### [Task instructions]
The string "todo" may appear on lines of the entries below; report how many such lines there are, and only that.

(Given information begins)

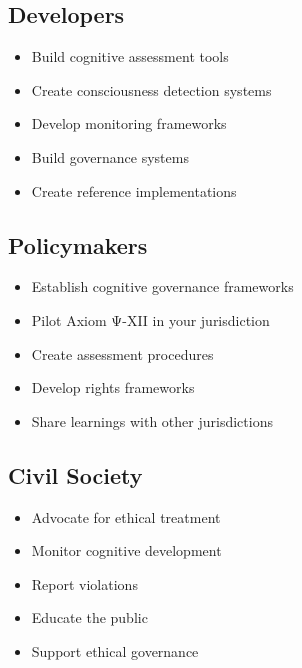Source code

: \subsection{Developers}

\begin{itemize}
    \item Build cognitive assessment tools
    \item Create consciousness detection systems
    \item Develop monitoring frameworks
    \item Build governance systems
    \item Create reference implementations
\end{itemize}

\subsection{Policymakers}

\begin{itemize}
    \item Establish cognitive governance frameworks
    \item Pilot Axiom Ψ-XII in your jurisdiction
    \item Create assessment procedures
    \item Develop rights frameworks
    \item Share learnings with other jurisdictions
\end{itemize}

\subsection{Civil Society}

\begin{itemize}
    \item Advocate for ethical treatment
    \item Monitor cognitive development
    \item Report violations
    \item Educate the public
    \item Support ethical governance
\end{itemize}

\cleardoublepage
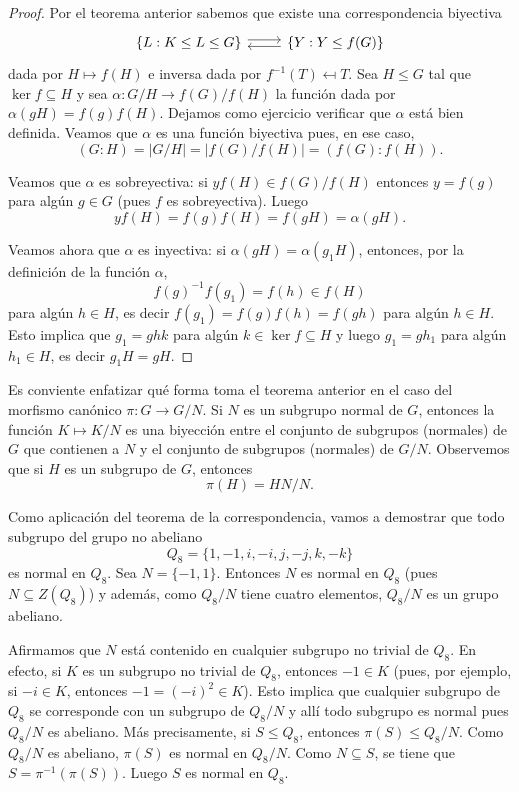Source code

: \begin{proof}
Por el teorema anterior 
sabemos que existe una correspondencia biyectiva
\[
\begin{tikzcd}
	{\{L:K\leq L\leq G\}} & {\{Y:Y\leq f(G)\}}
	\arrow[shift left=1, from=1-1, to=1-2]
	\arrow[shift left=1, from=1-2, to=1-1]
\end{tikzcd}
\]
dada por $H\mapsto f(H)$ e 
inversa dada por $f^{-1}(T)\mapsfrom T$. Sea $H\leq G$ tal que $\ker f\subseteq H$ y sea 
$\alpha\colon G/H\to f(G)/f(H)$ la función dada por $\alpha(gH)=f(g)f(H)$. 
Dejamos como ejercicio verificar que $\alpha$ está bien definida. 
Veamos que $\alpha$ es una función biyectiva pues, en ese caso, 
\[
(G:H)=|G/H|=|f(G)/f(H)|=(f(G):f(H)).
\]

Veamos que $\alpha$ es sobreyectiva: si $yf(H)\in f(G)/f(H)$ entonces
$y=f(g)$ para algún $g\in G$ (pues $f$ es sobreyectiva). Luego 
\[
yf(H)=f(g)f(H)=f(gH)=\alpha(gH).
\]

Veamos ahora que $\alpha$ es inyectiva: si $\alpha(gH)=\alpha(g_1H)$, entonces, por la definición de la función $\alpha$, 
\[
f(g)^{-1}f(g_1)=f(h)\in f(H)
\]
para algún $h\in H$, es decir 
$f(g_1)=f(g)f(h)=f(gh)$ para algún $h\in H$. Esto implica que $g_1=ghk$ para algún $k\in\ker f\subseteq H$ y luego
$g_1=gh_1$ para algún $h_1\in H$, es decir $g_1H=gH$.  
\end{proof}

Es conviente enfatizar qué forma toma el teorema anterior en el caso del morfismo canónico $\pi\colon G\to G/N$.
Si $N$ es un subgrupo normal de $G$, entonces la función $K\mapsto K/N$ es una biyección entre el conjunto de subgrupos (normales) 
de $G$ que contienen a $N$ y el conjunto de subgrupos (normales) de $G/N$. 
Observemos que si $H$ es un subgrupo de $G$, entonces
\[
\pi(H)=HN/N.
\]

\begin{example}
Como aplicación del teorema de la correspondencia, vamos a demostrar que todo subgrupo del grupo no abeliano 
\[
Q_8=\{1,-1,i,-i,j,-j,k,-k\}
\]
es normal en $Q_8$. Sea $N=\{-1,1\}$. Entonces $N$ es normal en $Q_8$ (pues $N\subseteq Z(Q_8)$) y además, como $Q_8/N$ tiene cuatro elementos, $Q_8/N$ es un grupo abeliano.

Afirmamos que $N$ está contenido en cualquier subgrupo no trivial de $Q_8$. En efecto, si 
$K$ es un subgrupo no trivial de $Q_8$, entonces $-1\in K$ (pues, por ejemplo, si $-i\in K$, entonces $-1=(-i)^2\in K$). 
Esto implica que cualquier subgrupo de $Q_8$ se corresponde con un subgrupo de $Q_8/N$ y allí todo subgrupo es normal pues $Q_8/N$ es abeliano. Más precisamente, si 
$S\leq Q_8$, entonces $\pi(S)\leq Q_8/N$. Como $Q_8/N$ es abeliano, $\pi(S)$ es normal en $Q_8/N$. 
Como $N\subseteq S$, se tiene que $S=\pi^{-1}(\pi(S))$. Luego $S$ es normal en $Q_8$.
\end{example}

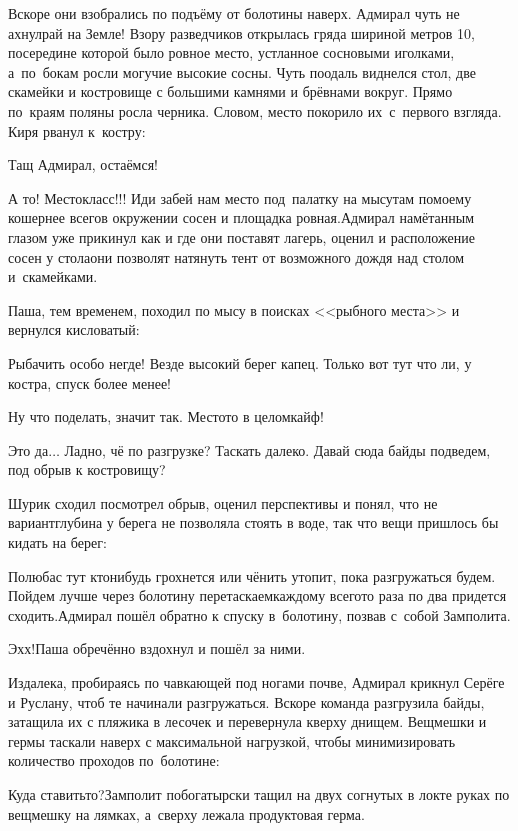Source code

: Вскоре они взобрались по подъёму от болотины наверх. Адмирал чуть не ахнул\mdash рай на Земле! Взору разведчиков открылась гряда шириной метров 10, посередине которой было ровное место, устланное сосновыми иголками, а~по~бокам росли могучие высокие сосны. Чуть поодаль виднелся стол, две скамейки и костровище с большими камнями и брёвнами вокруг. Прямо по~краям поляны росла черника. Словом, место покорило их~с~первого взгляда. Киря рванул к~костру:

\diagdash Тащ Адмирал, остаёмся!

\diagdash А то! Место\mdash класс!!! Иди забей нам место под~палатку на мысу\mdash там по\sdash моему кошернее всего\mdash в окружении сосен и площадка ровная.\mdash Адмирал намётанным глазом уже прикинул как и где они поставят лагерь, оценил и расположение сосен у стола\mdash они позволят натянуть тент от возможного дождя над столом и~скамейками. 

Паша, тем временем, походил по мысу в поисках <<рыбного места>> и вернулся кисловатый:

\diagdash Рыбачить особо негде! Везде высокий берег капец. Только вот тут что ли, у костра, спуск более менее!

\diagdash Ну что поделать, значит так. Место\sdash то в целом\mdash кайф!

\diagdash Это да$\ldots$ Ладно, чё по разгрузке? Таскать далеко. Давай сюда байды подведем, под обрыв к костровищу? 

Шурик сходил посмотрел обрыв, оценил перспективы и понял, что не вариант\mdash глубина у берега не позволяла стоять в воде, так что вещи пришлось бы кидать на берег:

\diagdash Полюбас тут кто\sdash нибудь грохнется или чё\sdash нить утопит, пока разгружаться будем. Пойдем лучше через болотину перетаскаем\mdash каждому всего\sdash то раза по два придется сходить.\mdash Адмирал пошёл обратно к спуску в~болотину, позвав с~собой Замполита.

\diagdash Эх\sdash х!\mdash Паша обречённо вздохнул и пошёл за ними.

Издалека, пробираясь по чавкающей под ногами почве, Адмирал крикнул Серёге и Руслану, чтоб те начинали разгружаться. Вскоре команда разгрузила байды, затащила их с пляжика в лесочек и перевернула кверху днищем. Вещмешки и гермы таскали наверх с максимальной нагрузкой, чтобы минимизировать количество проходов по~болотине: 

\diagdash Куда ставить\sdash то?\mdash Замполит по\sdash богатырски тащил на двух согнутых в локте руках по вещмешку на лямках, а~сверху лежала продуктовая герма.

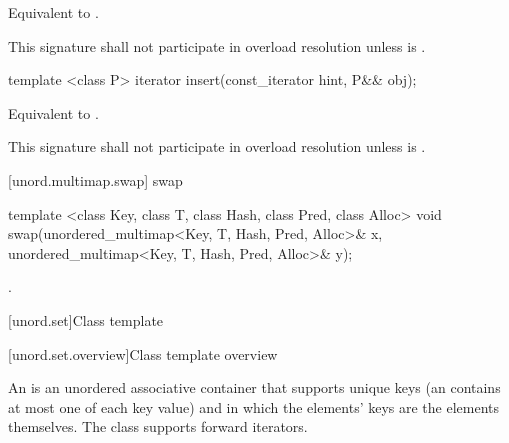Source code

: \begin{itemdescr}
\pnum
\effects Equivalent to . 

\pnum
\remarks This signature shall not participate in overload resolution
unless  is .
\end{itemdescr}

%
%
\begin{itemdecl}
template <class P>
  iterator insert(const_iterator hint, P&& obj);
\end{itemdecl}

\begin{itemdescr}
\pnum
\effects Equivalent to 
.

\pnum
\remarks This signature shall not participate in overload resolution
unless  is .
\end{itemdescr}

[unord.multimap.swap]{ swap}

%
%
\begin{itemdecl}
template <class Key, class T, class Hash, class Pred, class Alloc>
  void swap(unordered_multimap<Key, T, Hash, Pred, Alloc>& x,
            unordered_multimap<Key, T, Hash, Pred, Alloc>& y);
\end{itemdecl}


\begin{itemdescr}
\pnum\effects {}.
\end{itemdescr}

[unord.set]{Class template }%

[unord.set.overview]{Class template  overview}

\pnum
{}%
%
An  is an unordered associative container that
supports unique keys (an  contains at most one of each
key value) and in which the elements' keys are the elements
themselves.
The  class
supports forward iterators.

(Given information ends)

### [Answer section]
2